We buried Calum’s da today. We put him in the same patch of ground that we’d pretended to put Calum in. Eighteen months. I never thought the old man would last so long.

#

I remember the funeral. The other one. It rained hard, there was no wind and the water fell in heavy sheets across the graveyard. That place is on a hill and normally you can see for miles – from Lough Neagh in the east to the Sperrins in the west. That day, you couldn’t see as far as the grey stone wall that penned-in the dead.

The ground around the grave sucked at our feet and the wooden boards beneath our soles were swollen and soft, like decaying flesh.

Not that there was any of that in the coffin we were putting in the ground.

Calum’s dad turned to me after he threw a heavy clod of mud onto the empty box. He grabbed my arm, his fingers hard as bone and cold as death, and he fixed me with sunken grey eyes.

“No man should live longer than his children,” he said. I’d been Calum’s friend for twelve years and that was maybe the first time he ever spoke directly to me. He only spoke to me once more.

#

This is how we lost Calum.

The sky was the sharpest, fiercest blue with a single skiff of white cloud scraping the edge of space high above us. We were at Eskragh Lough, six of us. We’d dumped our bikes in the long grass that grew right to the edge of the lough, tossed our clothes behind us and dived into the water.

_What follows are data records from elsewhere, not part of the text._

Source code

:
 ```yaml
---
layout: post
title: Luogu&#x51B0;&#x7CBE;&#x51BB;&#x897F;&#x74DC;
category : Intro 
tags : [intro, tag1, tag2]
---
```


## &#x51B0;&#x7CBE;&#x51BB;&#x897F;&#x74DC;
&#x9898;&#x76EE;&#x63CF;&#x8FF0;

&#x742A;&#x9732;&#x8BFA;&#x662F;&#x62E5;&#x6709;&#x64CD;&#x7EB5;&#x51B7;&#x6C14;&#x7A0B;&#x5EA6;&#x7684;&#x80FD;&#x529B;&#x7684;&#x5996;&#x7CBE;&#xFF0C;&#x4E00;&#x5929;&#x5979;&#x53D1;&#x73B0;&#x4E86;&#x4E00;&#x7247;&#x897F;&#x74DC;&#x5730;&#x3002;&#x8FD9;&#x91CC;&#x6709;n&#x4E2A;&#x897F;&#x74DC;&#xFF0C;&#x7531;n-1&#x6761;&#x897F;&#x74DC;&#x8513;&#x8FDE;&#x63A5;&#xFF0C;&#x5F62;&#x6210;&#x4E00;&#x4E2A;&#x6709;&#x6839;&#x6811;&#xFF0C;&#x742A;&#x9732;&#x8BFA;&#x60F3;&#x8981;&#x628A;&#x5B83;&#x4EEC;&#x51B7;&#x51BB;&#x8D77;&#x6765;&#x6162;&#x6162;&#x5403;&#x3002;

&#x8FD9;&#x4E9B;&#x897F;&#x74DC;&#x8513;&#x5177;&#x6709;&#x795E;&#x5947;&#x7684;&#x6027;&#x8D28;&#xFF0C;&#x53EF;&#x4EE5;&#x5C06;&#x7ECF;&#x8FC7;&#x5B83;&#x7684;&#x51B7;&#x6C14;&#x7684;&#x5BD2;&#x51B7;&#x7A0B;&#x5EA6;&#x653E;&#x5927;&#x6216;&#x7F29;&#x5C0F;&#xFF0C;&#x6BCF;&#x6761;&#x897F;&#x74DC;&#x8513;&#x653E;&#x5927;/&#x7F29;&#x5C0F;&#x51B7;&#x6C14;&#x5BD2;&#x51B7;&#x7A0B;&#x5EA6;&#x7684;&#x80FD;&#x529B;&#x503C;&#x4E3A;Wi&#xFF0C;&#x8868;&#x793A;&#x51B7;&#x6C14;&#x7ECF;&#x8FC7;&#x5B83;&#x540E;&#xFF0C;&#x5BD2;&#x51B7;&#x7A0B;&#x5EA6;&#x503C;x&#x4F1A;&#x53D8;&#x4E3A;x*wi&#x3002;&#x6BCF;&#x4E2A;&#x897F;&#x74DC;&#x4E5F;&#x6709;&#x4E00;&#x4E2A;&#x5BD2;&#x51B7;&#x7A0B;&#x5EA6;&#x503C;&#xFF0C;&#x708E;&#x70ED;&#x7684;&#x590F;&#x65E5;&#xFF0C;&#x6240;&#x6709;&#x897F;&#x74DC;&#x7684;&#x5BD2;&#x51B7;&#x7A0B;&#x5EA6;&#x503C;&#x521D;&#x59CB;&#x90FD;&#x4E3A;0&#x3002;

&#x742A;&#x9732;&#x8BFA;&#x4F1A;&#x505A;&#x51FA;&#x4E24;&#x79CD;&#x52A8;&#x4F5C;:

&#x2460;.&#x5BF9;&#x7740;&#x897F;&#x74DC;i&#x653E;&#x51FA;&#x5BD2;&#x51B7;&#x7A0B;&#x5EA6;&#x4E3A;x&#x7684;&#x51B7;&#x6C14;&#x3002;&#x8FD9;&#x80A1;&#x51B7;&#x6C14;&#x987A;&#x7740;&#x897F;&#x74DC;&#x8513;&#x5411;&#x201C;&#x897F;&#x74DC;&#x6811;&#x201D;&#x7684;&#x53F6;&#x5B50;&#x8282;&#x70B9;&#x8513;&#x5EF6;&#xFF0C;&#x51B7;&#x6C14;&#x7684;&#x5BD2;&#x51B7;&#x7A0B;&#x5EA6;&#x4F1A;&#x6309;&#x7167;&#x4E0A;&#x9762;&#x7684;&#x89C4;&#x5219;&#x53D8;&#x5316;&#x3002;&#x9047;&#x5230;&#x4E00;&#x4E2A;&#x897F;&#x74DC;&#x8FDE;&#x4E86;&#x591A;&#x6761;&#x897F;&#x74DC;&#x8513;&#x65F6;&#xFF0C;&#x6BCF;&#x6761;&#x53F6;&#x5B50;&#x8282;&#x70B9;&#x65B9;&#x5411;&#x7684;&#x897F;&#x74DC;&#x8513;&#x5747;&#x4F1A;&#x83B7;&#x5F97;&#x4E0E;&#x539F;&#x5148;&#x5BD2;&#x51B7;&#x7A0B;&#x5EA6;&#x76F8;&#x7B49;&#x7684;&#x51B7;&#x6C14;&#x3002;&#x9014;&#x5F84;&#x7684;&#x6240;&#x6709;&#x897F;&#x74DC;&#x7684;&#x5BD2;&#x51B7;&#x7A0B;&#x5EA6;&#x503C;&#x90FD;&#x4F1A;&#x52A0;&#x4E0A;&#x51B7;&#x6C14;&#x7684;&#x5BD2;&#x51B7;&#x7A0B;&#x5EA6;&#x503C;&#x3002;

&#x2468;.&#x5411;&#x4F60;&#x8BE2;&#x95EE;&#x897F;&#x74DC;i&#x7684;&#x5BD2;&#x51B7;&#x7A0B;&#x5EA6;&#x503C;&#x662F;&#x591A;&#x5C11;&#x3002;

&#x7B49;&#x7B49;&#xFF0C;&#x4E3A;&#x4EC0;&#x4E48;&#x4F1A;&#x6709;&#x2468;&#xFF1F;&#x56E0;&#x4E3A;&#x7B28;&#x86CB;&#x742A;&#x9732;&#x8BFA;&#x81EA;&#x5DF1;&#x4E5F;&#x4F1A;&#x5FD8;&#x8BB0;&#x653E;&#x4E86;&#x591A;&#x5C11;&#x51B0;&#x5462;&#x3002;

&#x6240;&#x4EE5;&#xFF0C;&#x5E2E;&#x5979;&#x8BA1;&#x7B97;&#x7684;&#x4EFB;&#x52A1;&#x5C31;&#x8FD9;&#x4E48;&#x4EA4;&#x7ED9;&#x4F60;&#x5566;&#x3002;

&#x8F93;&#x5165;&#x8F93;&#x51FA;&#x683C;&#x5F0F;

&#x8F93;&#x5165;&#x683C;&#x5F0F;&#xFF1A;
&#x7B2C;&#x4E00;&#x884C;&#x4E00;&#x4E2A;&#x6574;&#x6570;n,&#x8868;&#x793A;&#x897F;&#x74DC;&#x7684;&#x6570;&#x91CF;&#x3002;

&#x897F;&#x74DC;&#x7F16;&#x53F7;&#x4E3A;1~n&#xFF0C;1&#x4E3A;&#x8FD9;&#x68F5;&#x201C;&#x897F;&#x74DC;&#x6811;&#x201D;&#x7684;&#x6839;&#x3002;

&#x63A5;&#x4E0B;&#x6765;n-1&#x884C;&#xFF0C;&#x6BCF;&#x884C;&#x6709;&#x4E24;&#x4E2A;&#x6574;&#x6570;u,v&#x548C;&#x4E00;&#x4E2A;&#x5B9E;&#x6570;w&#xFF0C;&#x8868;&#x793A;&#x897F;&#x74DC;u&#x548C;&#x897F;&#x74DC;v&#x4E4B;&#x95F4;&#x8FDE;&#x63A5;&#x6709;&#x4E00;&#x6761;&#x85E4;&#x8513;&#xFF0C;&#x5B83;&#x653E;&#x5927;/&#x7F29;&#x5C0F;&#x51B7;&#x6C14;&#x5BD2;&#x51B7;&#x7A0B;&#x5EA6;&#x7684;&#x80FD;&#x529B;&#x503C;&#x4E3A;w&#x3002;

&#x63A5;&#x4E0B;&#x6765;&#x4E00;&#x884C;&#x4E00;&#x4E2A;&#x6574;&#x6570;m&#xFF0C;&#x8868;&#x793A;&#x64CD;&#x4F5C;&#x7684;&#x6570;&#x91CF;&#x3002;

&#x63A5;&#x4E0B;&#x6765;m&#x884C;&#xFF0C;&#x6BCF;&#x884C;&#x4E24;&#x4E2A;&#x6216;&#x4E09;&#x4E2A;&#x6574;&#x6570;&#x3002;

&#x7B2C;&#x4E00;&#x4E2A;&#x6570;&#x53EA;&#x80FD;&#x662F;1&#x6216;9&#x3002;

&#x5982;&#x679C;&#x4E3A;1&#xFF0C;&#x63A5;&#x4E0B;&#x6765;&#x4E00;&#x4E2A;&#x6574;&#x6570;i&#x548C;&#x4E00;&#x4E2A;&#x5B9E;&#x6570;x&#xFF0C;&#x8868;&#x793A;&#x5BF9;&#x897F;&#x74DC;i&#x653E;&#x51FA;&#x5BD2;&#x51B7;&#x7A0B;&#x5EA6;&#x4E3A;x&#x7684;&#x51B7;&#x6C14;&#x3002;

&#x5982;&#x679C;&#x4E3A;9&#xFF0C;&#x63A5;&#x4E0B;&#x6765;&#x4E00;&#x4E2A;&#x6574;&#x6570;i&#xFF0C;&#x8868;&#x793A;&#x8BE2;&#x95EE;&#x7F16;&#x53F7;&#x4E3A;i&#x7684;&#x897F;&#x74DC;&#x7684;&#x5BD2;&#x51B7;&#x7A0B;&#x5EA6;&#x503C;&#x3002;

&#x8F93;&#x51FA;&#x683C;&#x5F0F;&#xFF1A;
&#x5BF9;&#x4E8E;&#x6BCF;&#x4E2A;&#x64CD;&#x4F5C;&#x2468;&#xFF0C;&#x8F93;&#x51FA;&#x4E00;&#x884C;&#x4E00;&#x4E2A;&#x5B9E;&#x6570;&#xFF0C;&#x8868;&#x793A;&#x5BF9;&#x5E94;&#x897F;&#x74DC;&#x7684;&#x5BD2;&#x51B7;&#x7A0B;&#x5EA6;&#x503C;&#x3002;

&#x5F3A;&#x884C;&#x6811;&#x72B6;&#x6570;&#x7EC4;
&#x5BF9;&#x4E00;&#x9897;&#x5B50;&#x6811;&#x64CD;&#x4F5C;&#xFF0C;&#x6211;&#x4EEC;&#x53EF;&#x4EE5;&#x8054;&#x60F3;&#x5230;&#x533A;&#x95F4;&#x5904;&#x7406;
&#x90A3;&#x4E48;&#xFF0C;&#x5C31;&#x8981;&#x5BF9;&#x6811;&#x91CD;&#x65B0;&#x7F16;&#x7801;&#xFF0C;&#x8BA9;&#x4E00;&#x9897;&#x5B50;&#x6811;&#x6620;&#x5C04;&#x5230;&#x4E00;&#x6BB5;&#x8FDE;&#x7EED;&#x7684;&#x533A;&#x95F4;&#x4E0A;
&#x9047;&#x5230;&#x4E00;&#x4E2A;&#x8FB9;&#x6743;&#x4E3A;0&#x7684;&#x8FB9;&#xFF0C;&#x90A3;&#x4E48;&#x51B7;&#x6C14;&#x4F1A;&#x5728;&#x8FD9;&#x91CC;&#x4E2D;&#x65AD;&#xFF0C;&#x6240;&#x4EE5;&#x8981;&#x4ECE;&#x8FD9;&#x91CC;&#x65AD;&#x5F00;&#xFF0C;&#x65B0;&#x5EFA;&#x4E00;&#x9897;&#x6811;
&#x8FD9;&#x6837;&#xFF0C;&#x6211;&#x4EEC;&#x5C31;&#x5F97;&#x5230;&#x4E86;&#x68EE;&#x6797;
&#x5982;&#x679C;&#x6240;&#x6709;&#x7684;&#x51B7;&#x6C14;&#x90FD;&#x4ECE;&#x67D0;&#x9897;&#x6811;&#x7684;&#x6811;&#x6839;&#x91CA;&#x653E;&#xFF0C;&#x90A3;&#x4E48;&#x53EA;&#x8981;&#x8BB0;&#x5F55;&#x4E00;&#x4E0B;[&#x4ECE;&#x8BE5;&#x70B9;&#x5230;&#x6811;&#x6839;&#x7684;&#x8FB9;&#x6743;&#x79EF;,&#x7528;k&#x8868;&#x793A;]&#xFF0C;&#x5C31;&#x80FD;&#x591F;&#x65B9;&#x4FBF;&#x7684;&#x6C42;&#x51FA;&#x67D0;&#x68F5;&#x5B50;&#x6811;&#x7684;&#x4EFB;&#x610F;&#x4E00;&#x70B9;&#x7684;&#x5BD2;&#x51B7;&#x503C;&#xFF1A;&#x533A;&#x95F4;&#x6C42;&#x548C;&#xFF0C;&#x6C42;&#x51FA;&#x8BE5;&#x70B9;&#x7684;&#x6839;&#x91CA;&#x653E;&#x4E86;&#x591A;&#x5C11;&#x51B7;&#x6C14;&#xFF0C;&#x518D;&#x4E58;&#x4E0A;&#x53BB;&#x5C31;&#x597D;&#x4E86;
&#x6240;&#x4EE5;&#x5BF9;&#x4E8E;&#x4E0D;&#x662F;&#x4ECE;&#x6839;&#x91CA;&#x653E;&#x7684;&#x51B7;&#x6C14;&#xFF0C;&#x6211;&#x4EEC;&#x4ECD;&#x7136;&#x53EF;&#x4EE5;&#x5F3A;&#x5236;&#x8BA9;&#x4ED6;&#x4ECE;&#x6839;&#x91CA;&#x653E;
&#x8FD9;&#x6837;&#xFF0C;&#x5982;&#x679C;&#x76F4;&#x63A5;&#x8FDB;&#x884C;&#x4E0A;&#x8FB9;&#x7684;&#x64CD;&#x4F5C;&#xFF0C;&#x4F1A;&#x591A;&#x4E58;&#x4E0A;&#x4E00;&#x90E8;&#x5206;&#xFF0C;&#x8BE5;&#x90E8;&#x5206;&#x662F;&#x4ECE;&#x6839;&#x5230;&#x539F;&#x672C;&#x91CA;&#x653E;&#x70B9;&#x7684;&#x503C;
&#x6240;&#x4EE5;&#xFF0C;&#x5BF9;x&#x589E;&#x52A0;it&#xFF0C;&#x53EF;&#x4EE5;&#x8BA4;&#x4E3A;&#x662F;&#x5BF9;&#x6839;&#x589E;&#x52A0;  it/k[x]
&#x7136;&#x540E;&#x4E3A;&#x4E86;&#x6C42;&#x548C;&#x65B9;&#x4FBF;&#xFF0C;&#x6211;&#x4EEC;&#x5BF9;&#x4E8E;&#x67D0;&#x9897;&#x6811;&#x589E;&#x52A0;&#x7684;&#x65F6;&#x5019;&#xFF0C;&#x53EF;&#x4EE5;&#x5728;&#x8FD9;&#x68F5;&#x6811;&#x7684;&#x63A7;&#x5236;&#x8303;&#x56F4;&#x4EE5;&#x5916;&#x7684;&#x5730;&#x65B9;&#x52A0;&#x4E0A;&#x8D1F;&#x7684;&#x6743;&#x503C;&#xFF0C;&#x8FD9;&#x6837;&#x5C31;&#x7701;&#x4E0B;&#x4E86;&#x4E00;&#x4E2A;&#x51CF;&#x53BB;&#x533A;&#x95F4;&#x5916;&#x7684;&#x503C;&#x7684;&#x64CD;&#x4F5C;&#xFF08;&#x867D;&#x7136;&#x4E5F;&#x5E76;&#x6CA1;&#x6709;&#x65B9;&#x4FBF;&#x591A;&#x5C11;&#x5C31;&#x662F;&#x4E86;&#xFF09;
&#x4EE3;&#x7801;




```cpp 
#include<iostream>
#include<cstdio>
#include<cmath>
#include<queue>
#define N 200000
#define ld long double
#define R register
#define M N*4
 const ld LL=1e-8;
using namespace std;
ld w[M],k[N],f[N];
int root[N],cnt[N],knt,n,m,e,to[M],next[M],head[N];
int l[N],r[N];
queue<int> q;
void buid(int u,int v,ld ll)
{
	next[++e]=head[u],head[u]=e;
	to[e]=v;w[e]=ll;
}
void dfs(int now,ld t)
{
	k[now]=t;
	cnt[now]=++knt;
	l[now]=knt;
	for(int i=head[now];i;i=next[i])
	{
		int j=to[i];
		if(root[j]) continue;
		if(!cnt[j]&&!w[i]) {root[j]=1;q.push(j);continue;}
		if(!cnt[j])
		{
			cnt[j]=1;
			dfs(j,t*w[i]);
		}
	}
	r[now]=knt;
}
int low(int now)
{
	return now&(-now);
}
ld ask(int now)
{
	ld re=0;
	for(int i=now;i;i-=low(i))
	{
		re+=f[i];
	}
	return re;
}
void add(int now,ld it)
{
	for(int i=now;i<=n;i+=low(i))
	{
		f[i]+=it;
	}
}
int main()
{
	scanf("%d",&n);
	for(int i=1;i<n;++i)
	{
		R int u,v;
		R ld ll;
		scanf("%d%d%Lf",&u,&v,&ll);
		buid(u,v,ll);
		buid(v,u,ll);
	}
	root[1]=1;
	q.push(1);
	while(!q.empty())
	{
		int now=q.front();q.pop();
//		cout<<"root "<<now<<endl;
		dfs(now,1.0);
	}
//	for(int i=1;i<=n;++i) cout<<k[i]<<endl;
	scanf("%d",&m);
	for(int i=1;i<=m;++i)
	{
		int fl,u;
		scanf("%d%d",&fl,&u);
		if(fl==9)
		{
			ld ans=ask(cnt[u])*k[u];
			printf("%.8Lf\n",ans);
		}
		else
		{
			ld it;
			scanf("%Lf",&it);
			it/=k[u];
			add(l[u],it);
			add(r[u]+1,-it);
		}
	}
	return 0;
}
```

Eskragh’s not a big lough, but it’s deep and the water was still icy.

We roared at the shock of it and made for the big wooden raft that was tethered near the middle of the lough.

And then we lay, for an hour or two or more.

Sometimes we talked. Bullshit about girls or football or the Brits or music.

Sometimes we swam.

Sometimes we just lay and let our fingers and toes trail in the water.

Then, at some invisible signal like a flock of birds suddenly rising, we were up and off and swimming back towards the shore and our bikes.

But only five bikes were picked up.

We called and shouted. I swam back out to the raft. We swam deep into the lough.

We looked and looked. And then we went for help. And they looked and looked.

Eskragh isn’t big, but it is deep.

They never found Calum.

#

I was walking past Fallon’s, it’s an old man’s pub full of serious drinkers – men whose faces burn red with the tracery of veins spreading from their nose. The sacred heart lamps.

Calum’s da came stumbling out, hard drunk on a Thursday afternoon. I was walking home from school, still in my uniform, and almost walked into him.

He looked at me. Did he recognise me? I don’t know.

I opened my mouth to say something but found I didn’t have any words.

“Eskragh took my son,” he said. “It won’t give him back.”

#

It’s dark. Eskragh is black and slick and smooth and it laps stickily at my feet, spreading a sickly chill up my body.

I take off my shirt and stand naked and shivering before the lough.

I take a breath and then I wade in fast, knowing that I must move quickly before the cold takes away my will. Another breath, almost a gasp as the water grips my chest, and then I dive in.

Down.

Already my lungs are aching.

Down.

Eskragh isn’t a big lake, but it’s deep.